Assignment – Omitting all images, output the entries that follow exactly as written.

Stored data entries:
○ ○ ○ ○

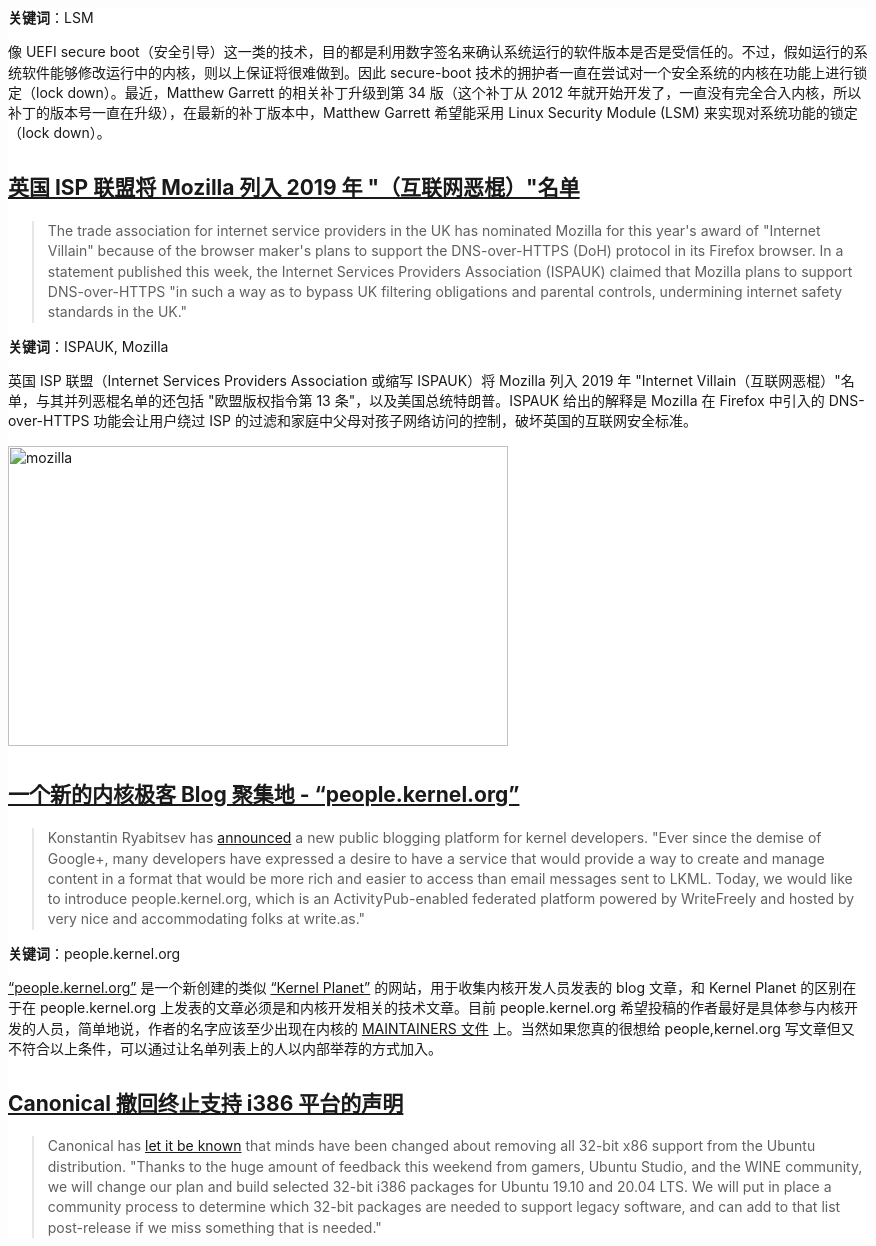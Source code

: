 **关键词**：LSM

像 UEFI secure boot（安全引导）这一类的技术，目的都是利用数字签名来确认系统运行的软件版本是否是受信任的。不过，假如运行的系统软件能够修改运行中的内核，则以上保证将很难做到。因此 secure-boot 技术的拥护者一直在尝试对一个安全系统的内核在功能上进行锁定（lock down）。最近，Matthew Garrett 的相关补丁升级到第 34 版（这个补丁从 2012 年就开始开发了，一直没有完全合入内核，所以补丁的版本号一直在升级），在最新的补丁版本中，Matthew Garrett 希望能采用 Linux Security Module (LSM) 来实现对系统功能的锁定（lock down）。

## [**英国 ISP 联盟将 Mozilla 列入 2019 年 "（互联网恶棍）"名单**](https://www.zdnet.com/article/uk-isp-group-names-mozilla-internet-villain-for-supporting-dns-over-https/)

> The trade association for internet service providers in the UK has nominated Mozilla for this year's award of "Internet Villain" because of the browser maker's plans to support the DNS-over-HTTPS (DoH) protocol in its Firefox browser. In a statement published this week, the Internet Services Providers Association (ISPAUK) claimed that Mozilla plans to support DNS-over-HTTPS "in such a way as to bypass UK filtering obligations and parental controls, undermining internet safety standards in the UK."

**关键词**：ISPAUK, Mozilla

英国 ISP 联盟（Internet Services Providers Association 或缩写 ISPAUK）将 Mozilla 列入 2019 年 "Internet Villain（互联网恶棍）"名单，与其并列恶棍名单的还包括 "欧盟版权指令第 13 条"，以及美国总统特朗普。ISPAUK 给出的解释是 Mozilla 在 Firefox 中引入的 DNS-over-HTTPS 功能会让用户绕过 ISP 的过滤和家庭中父母对孩子网络访问的控制，破坏英国的互联网安全标准。

<img height="300px" width="500px" src="https://zdnet3.cbsistatic.com/hub/i/2019/06/12/f8a8c5d7-e198-40f4-81c0-80cba46d43c5/9da18a2430452a0ce0d3f395f6124c56/mozilla-firefox-family.jpg" title="mozilla" />

## [**一个新的内核极客 Blog 聚集地 - “people.kernel.org”**](https://lwn.net/Articles/791975/)

> Konstantin Ryabitsev has [announced](https://people.kernel.org/monsieuricon/introducing-people-kernel-org) a new public blogging platform for kernel developers. "Ever since the demise of Google+, many developers have expressed a desire to have a service that would provide a way to create and manage content in a format that would be more rich and easier to access than email messages sent to LKML. Today, we would like to introduce people.kernel.org, which is an ActivityPub-enabled federated platform powered by WriteFreely and hosted by very nice and accommodating folks at write.as."

**关键词**：people.kernel.org

[“people.kernel.org”](https://people.kernel.org/read) 是一个新创建的类似 [“Kernel Planet”](http://kernelplanet.org/) 的网站，用于收集内核开发人员发表的 blog 文章，和 Kernel Planet 的区别在于在 people.kernel.org 上发表的文章必须是和内核开发相关的技术文章。目前  people.kernel.org 希望投稿的作者最好是具体参与内核开发的人员，简单地说，作者的名字应该至少出现在内核的 [MAINTAINERS 文件](https://git.kernel.org/pub/scm/linux/kernel/git/torvalds/linux.git/tree/MAINTAINERS) 上。当然如果您真的很想给 people,kernel.org 写文章但又不符合以上条件，可以通过让名单列表上的人以内部举荐的方式加入。

## [**Canonical 撤回终止支持 i386 平台的声明**](https://lwn.net/Articles/791936/)

> Canonical has [let it be known](https://ubuntu.com/blog/statement-on-32-bit-i386-packages-for-ubuntu-19-10-and-20-04-lts) that minds have been changed about removing all 32-bit x86 support from the Ubuntu distribution. "Thanks to the huge amount of feedback this weekend from gamers, Ubuntu Studio, and the WINE community, we will change our plan and build selected 32-bit i386 packages for Ubuntu 19.10 and 20.04 LTS. We will put in place a community process to determine which 32-bit packages are needed to support legacy software, and can add to that list post-release if we miss something that is needed."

○ ○ ○ ○

Your solution –
Source code

: **关键词**：LSM

像 UEFI secure boot（安全引导）这一类的技术，目的都是利用数字签名来确认系统运行的软件版本是否是受信任的。不过，假如运行的系统软件能够修改运行中的内核，则以上保证将很难做到。因此 secure-boot 技术的拥护者一直在尝试对一个安全系统的内核在功能上进行锁定（lock down）。最近，Matthew Garrett 的相关补丁升级到第 34 版（这个补丁从 2012 年就开始开发了，一直没有完全合入内核，所以补丁的版本号一直在升级），在最新的补丁版本中，Matthew Garrett 希望能采用 Linux Security Module (LSM) 来实现对系统功能的锁定（lock down）。

## [**英国 ISP 联盟将 Mozilla 列入 2019 年 "（互联网恶棍）"名单**](https://www.zdnet.com/article/uk-isp-group-names-mozilla-internet-villain-for-supporting-dns-over-https/)

> The trade association for internet service providers in the UK has nominated Mozilla for this year's award of "Internet Villain" because of the browser maker's plans to support the DNS-over-HTTPS (DoH) protocol in its Firefox browser. In a statement published this week, the Internet Services Providers Association (ISPAUK) claimed that Mozilla plans to support DNS-over-HTTPS "in such a way as to bypass UK filtering obligations and parental controls, undermining internet safety standards in the UK."

**关键词**：ISPAUK, Mozilla

英国 ISP 联盟（Internet Services Providers Association 或缩写 ISPAUK）将 Mozilla 列入 2019 年 "Internet Villain（互联网恶棍）"名单，与其并列恶棍名单的还包括 "欧盟版权指令第 13 条"，以及美国总统特朗普。ISPAUK 给出的解释是 Mozilla 在 Firefox 中引入的 DNS-over-HTTPS 功能会让用户绕过 ISP 的过滤和家庭中父母对孩子网络访问的控制，破坏英国的互联网安全标准。

<img height="300px" width="500px" src="https://zdnet3.cbsistatic.com/hub/i/2019/06/12/f8a8c5d7-e198-40f4-81c0-80cba46d43c5/9da18a2430452a0ce0d3f395f6124c56/mozilla-firefox-family.jpg" title="mozilla" />

## [**一个新的内核极客 Blog 聚集地 - “people.kernel.org”**](https://lwn.net/Articles/791975/)

> Konstantin Ryabitsev has [announced](https://people.kernel.org/monsieuricon/introducing-people-kernel-org) a new public blogging platform for kernel developers. "Ever since the demise of Google+, many developers have expressed a desire to have a service that would provide a way to create and manage content in a format that would be more rich and easier to access than email messages sent to LKML. Today, we would like to introduce people.kernel.org, which is an ActivityPub-enabled federated platform powered by WriteFreely and hosted by very nice and accommodating folks at write.as."

**关键词**：people.kernel.org

[“people.kernel.org”](https://people.kernel.org/read) 是一个新创建的类似 [“Kernel Planet”](http://kernelplanet.org/) 的网站，用于收集内核开发人员发表的 blog 文章，和 Kernel Planet 的区别在于在 people.kernel.org 上发表的文章必须是和内核开发相关的技术文章。目前  people.kernel.org 希望投稿的作者最好是具体参与内核开发的人员，简单地说，作者的名字应该至少出现在内核的 [MAINTAINERS 文件](https://git.kernel.org/pub/scm/linux/kernel/git/torvalds/linux.git/tree/MAINTAINERS) 上。当然如果您真的很想给 people,kernel.org 写文章但又不符合以上条件，可以通过让名单列表上的人以内部举荐的方式加入。

## [**Canonical 撤回终止支持 i386 平台的声明**](https://lwn.net/Articles/791936/)

> Canonical has [let it be known](https://ubuntu.com/blog/statement-on-32-bit-i386-packages-for-ubuntu-19-10-and-20-04-lts) that minds have been changed about removing all 32-bit x86 support from the Ubuntu distribution. "Thanks to the huge amount of feedback this weekend from gamers, Ubuntu Studio, and the WINE community, we will change our plan and build selected 32-bit i386 packages for Ubuntu 19.10 and 20.04 LTS. We will put in place a community process to determine which 32-bit packages are needed to support legacy software, and can add to that list post-release if we miss something that is needed."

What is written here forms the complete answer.